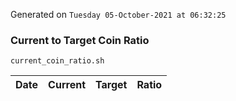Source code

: Generated on `Tuesday 05-October-2021 at 06:32:25`

### Current to Target Coin Ratio
`current_coin_ratio.sh`

Date|Current|Target|Ratio
---|---|---|---
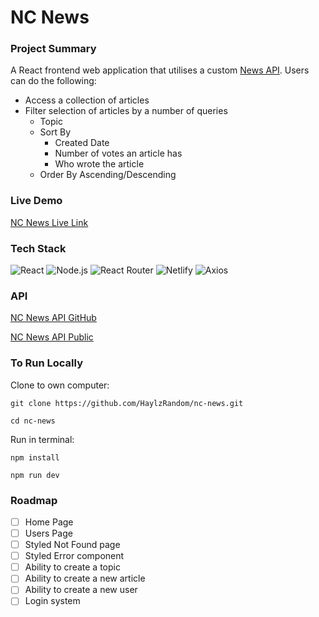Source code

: # NC News

### Project Summary

A React frontend web application that utilises a custom [News API](https://github.com/HaylzRandom/nc-news-api). Users can do the following:

- Access a collection of articles
- Filter selection of articles by a number of queries
  - Topic
  - Sort By
    - Created Date
    - Number of votes an article has
    - Who wrote the article
  - Order By Ascending/Descending

### Live Demo

[NC News Live Link](https://nc-news-haylzrandom.netlify.app/articles)

### Tech Stack

![React](	https://img.shields.io/badge/React-20232A?style=for-the-badge&logo=react&logoColor=61DAFB)
![Node.js](https://img.shields.io/badge/Node.js-43853D?style=for-the-badge&logo=node.js&logoColor=white)
![React Router](https://img.shields.io/badge/React_Router-CA4245?style=for-the-badge&logo=react-router&logoColor=white)
![Netlify](https://img.shields.io/badge/Netlify-00C7B7?style=for-the-badge&logo=netlify&logoColor=white)
![Axios](https://img.shields.io/badge/Axios-5A29E4?style=for-the-badge&logo=axios&logoColor=white)




### API

[NC News API GitHub](https://github.com/HaylzRandom/nc-news-api)

[NC News API Public](https://nc-news-api-ga04.onrender.com/api/)

### To Run Locally

Clone to own computer:

`git clone https://github.com/HaylzRandom/nc-news.git`

`cd nc-news`

Run in terminal:

`npm install`

`npm run dev`

### Roadmap

- [ ] Home Page
- [ ] Users Page
- [ ] Styled Not Found page
- [ ] Styled Error component
- [ ] Ability to create a topic
- [ ] Ability to create a new article
- [ ] Ability to create a new user
- [ ] Login system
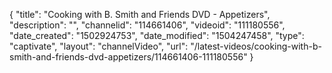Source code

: {
    "title": "Cooking with B. Smith and Friends DVD - Appetizers",
    "description": "",
    "channelid": "114661406",
    "videoid": "111180556",
    "date_created": "1502924753",
    "date_modified": "1504247458",
    "type": "captivate",
    "layout": "channelVideo",
    "url": "\/latest-videos\/cooking-with-b-smith-and-friends-dvd-appetizers\/114661406-111180556"
}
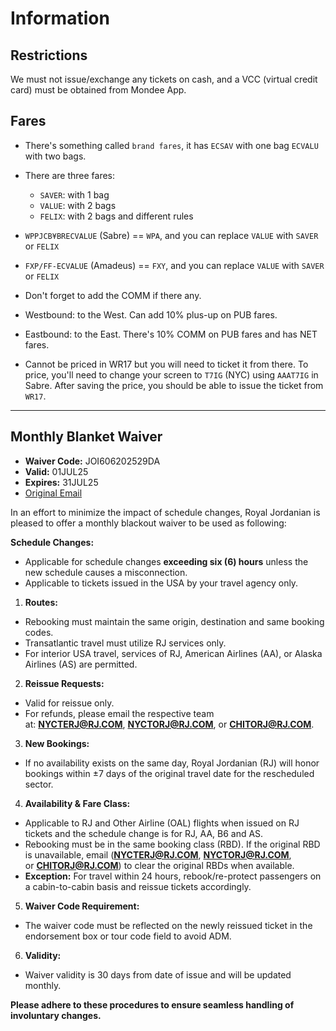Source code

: # Information

## Restrictions

We must not issue/exchange any tickets on cash, and a VCC (virtual credit card) must be obtained from Mondee App.

## Fares

- There's something called `brand fares`, it has `ECSAV` with one bag `ECVALU` with two bags.
- There are three fares:
	- `SAVER`: with 1 bag
	- `VALUE`: with 2 bags
	- `FELIX`: with 2 bags and different rules
- `WPPJCB¥BRECVALUE` (Sabre) == `WPA`, and you can replace `VALUE` with `SAVER` or `FELIX`
- `FXP/FF-ECVALUE` (Amadeus) == `FXY`, and you can replace `VALUE` with `SAVER` or `FELIX`
- Don't forget to add the COMM if there any.

- Westbound: to the West. Can add 10% plus-up on PUB fares.
- Eastbound: to the East. There's 10% COMM on PUB fares and has NET fares.

- Cannot be priced in WR17 but you will need to ticket it from there. To price, you'll need to change your screen to `T7IG` (NYC) using `AAAT7IG` in Sabre. After saving the price, you should be able to issue the ticket from `WR17`.

---
## Monthly Blanket Waiver

- **Waiver Code:** JOI606202529DA 
- **Valid:** 01JUL25
- **Expires:** 31JUL25
- [Original Email](https://mail.google.com/mail/u/0/#search/rfc822msgid:GV2PR08MB800435D10B5A4D37827E0E2B9E41A@GV2PR08MB8004.eurprd08.prod.outlook.com)

In an effort to minimize the impact of schedule changes, Royal Jordanian is pleased to offer a monthly blackout waiver to be used as following:

**Schedule Changes:**

- Applicable for schedule changes **exceeding six (6) hours** unless the new schedule causes a misconnection.
- Applicable to tickets issued in the USA by your travel agency only.    

1. **Routes:**

- Rebooking must maintain the same origin, destination and same booking codes.
- Transatlantic travel must utilize RJ services only.
- For interior USA travel, services of RJ, American Airlines (AA), or Alaska Airlines (AS) are permitted.

2. **Reissue Requests:**

- Valid for reissue only.
- For refunds, please email the respective team at: [**NYCTERJ@RJ.COM**](mailto:NYCTERJ@RJ.COM), [**NYCTORJ@RJ.COM**](mailto:NYCTORJ@RJ.COM), or [**CHITORJ@RJ.COM**](mailto:CHITORJ@RJ.COM).

3. **New Bookings:**

- If no availability exists on the same day, Royal Jordanian (RJ) will honor bookings within ±7 days of the original travel date for the rescheduled sector.

4. **Availability & Fare Class:**

- Applicable to RJ and Other Airline (OAL) flights when issued on RJ tickets and the schedule change is for RJ, AA, B6 and AS.
- Rebooking must be in the same booking class (RBD). If the original RBD is unavailable, email ([**NYCTERJ@RJ.COM**](mailto:NYCTERJ@RJ.COM), [**NYCTORJ@RJ.COM**](mailto:NYCTORJ@RJ.COM), or [**CHITORJ@RJ.COM**](mailto:CHITORJ@RJ.COM)) to clear the original RBDs when available.
- **Exception:** For travel within 24 hours, rebook/re-protect passengers on a cabin-to-cabin basis and reissue tickets accordingly.

5. **Waiver Code Requirement:**

- The waiver code must be reflected on the newly reissued ticket in the endorsement box or tour code field to avoid ADM.

6. **Validity:**

- Waiver validity is 30 days from date of issue and will be updated monthly.

**Please adhere to these procedures to ensure seamless handling of involuntary changes.**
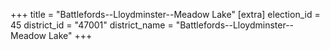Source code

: +++
title = "Battlefords--Lloydminster--Meadow Lake"
[extra]
election_id = 45
district_id = "47001"
district_name = "Battlefords--Lloydminster--Meadow Lake"
+++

┄┄┄┄┄┄┄┄┄┄

-- Task --
Could you retype all the entries exactly, skipping the pictures?

-- Task answer --
Source code

: Generated on `Tuesday 05-October-2021 at 06:32:25`

### Current to Target Coin Ratio
`current_coin_ratio.sh`

Date|Current|Target|Ratio
---|---|---|---
Source code

: # NC News

### Project Summary

A React frontend web application that utilises a custom [News API](https://github.com/HaylzRandom/nc-news-api). Users can do the following:

- Access a collection of articles
- Filter selection of articles by a number of queries
  - Topic
  - Sort By
    - Created Date
    - Number of votes an article has
    - Who wrote the article
  - Order By Ascending/Descending

### Live Demo

[NC News Live Link](https://nc-news-haylzrandom.netlify.app/articles)

### Tech Stack

![React](	https://img.shields.io/badge/React-20232A?style=for-the-badge&logo=react&logoColor=61DAFB)
![Node.js](https://img.shields.io/badge/Node.js-43853D?style=for-the-badge&logo=node.js&logoColor=white)
![React Router](https://img.shields.io/badge/React_Router-CA4245?style=for-the-badge&logo=react-router&logoColor=white)
![Netlify](https://img.shields.io/badge/Netlify-00C7B7?style=for-the-badge&logo=netlify&logoColor=white)
![Axios](https://img.shields.io/badge/Axios-5A29E4?style=for-the-badge&logo=axios&logoColor=white)




### API

[NC News API GitHub](https://github.com/HaylzRandom/nc-news-api)

[NC News API Public](https://nc-news-api-ga04.onrender.com/api/)

### To Run Locally

Clone to own computer:

`git clone https://github.com/HaylzRandom/nc-news.git`

`cd nc-news`

Run in terminal:

`npm install`

`npm run dev`

### Roadmap

- [ ] Home Page
- [ ] Users Page
- [ ] Styled Not Found page
- [ ] Styled Error component
- [ ] Ability to create a topic
- [ ] Ability to create a new article
- [ ] Ability to create a new user
- [ ] Login system
Source code

: {
    "title": "Cooking with B. Smith and Friends DVD - Appetizers",
    "description": "",
    "channelid": "114661406",
    "videoid": "111180556",
    "date_created": "1502924753",
    "date_modified": "1504247458",
    "type": "captivate",
    "layout": "channelVideo",
    "url": "\/latest-videos\/cooking-with-b-smith-and-friends-dvd-appetizers\/114661406-111180556"
}
Source code

: # Information

## Restrictions

We must not issue/exchange any tickets on cash, and a VCC (virtual credit card) must be obtained from Mondee App.

## Fares

- There's something called `brand fares`, it has `ECSAV` with one bag `ECVALU` with two bags.
- There are three fares:
	- `SAVER`: with 1 bag
	- `VALUE`: with 2 bags
	- `FELIX`: with 2 bags and different rules
- `WPPJCB¥BRECVALUE` (Sabre) == `WPA`, and you can replace `VALUE` with `SAVER` or `FELIX`
- `FXP/FF-ECVALUE` (Amadeus) == `FXY`, and you can replace `VALUE` with `SAVER` or `FELIX`
- Don't forget to add the COMM if there any.

- Westbound: to the West. Can add 10% plus-up on PUB fares.
- Eastbound: to the East. There's 10% COMM on PUB fares and has NET fares.

- Cannot be priced in WR17 but you will need to ticket it from there. To price, you'll need to change your screen to `T7IG` (NYC) using `AAAT7IG` in Sabre. After saving the price, you should be able to issue the ticket from `WR17`.

---
## Monthly Blanket Waiver

- **Waiver Code:** JOI606202529DA 
- **Valid:** 01JUL25
- **Expires:** 31JUL25
- [Original Email](https://mail.google.com/mail/u/0/#search/rfc822msgid:GV2PR08MB800435D10B5A4D37827E0E2B9E41A@GV2PR08MB8004.eurprd08.prod.outlook.com)

In an effort to minimize the impact of schedule changes, Royal Jordanian is pleased to offer a monthly blackout waiver to be used as following:

**Schedule Changes:**

- Applicable for schedule changes **exceeding six (6) hours** unless the new schedule causes a misconnection.
- Applicable to tickets issued in the USA by your travel agency only.    

1. **Routes:**

- Rebooking must maintain the same origin, destination and same booking codes.
- Transatlantic travel must utilize RJ services only.
- For interior USA travel, services of RJ, American Airlines (AA), or Alaska Airlines (AS) are permitted.

2. **Reissue Requests:**

- Valid for reissue only.
- For refunds, please email the respective team at: [**NYCTERJ@RJ.COM**](mailto:NYCTERJ@RJ.COM), [**NYCTORJ@RJ.COM**](mailto:NYCTORJ@RJ.COM), or [**CHITORJ@RJ.COM**](mailto:CHITORJ@RJ.COM).

3. **New Bookings:**

- If no availability exists on the same day, Royal Jordanian (RJ) will honor bookings within ±7 days of the original travel date for the rescheduled sector.

4. **Availability & Fare Class:**

- Applicable to RJ and Other Airline (OAL) flights when issued on RJ tickets and the schedule change is for RJ, AA, B6 and AS.
- Rebooking must be in the same booking class (RBD). If the original RBD is unavailable, email ([**NYCTERJ@RJ.COM**](mailto:NYCTERJ@RJ.COM), [**NYCTORJ@RJ.COM**](mailto:NYCTORJ@RJ.COM), or [**CHITORJ@RJ.COM**](mailto:CHITORJ@RJ.COM)) to clear the original RBDs when available.
- **Exception:** For travel within 24 hours, rebook/re-protect passengers on a cabin-to-cabin basis and reissue tickets accordingly.

5. **Waiver Code Requirement:**

- The waiver code must be reflected on the newly reissued ticket in the endorsement box or tour code field to avoid ADM.

6. **Validity:**

- Waiver validity is 30 days from date of issue and will be updated monthly.

**Please adhere to these procedures to ensure seamless handling of involuntary changes.**
Source code

: +++
title = "Battlefords--Lloydminster--Meadow Lake"
[extra]
election_id = 45
district_id = "47001"
district_name = "Battlefords--Lloydminster--Meadow Lake"
+++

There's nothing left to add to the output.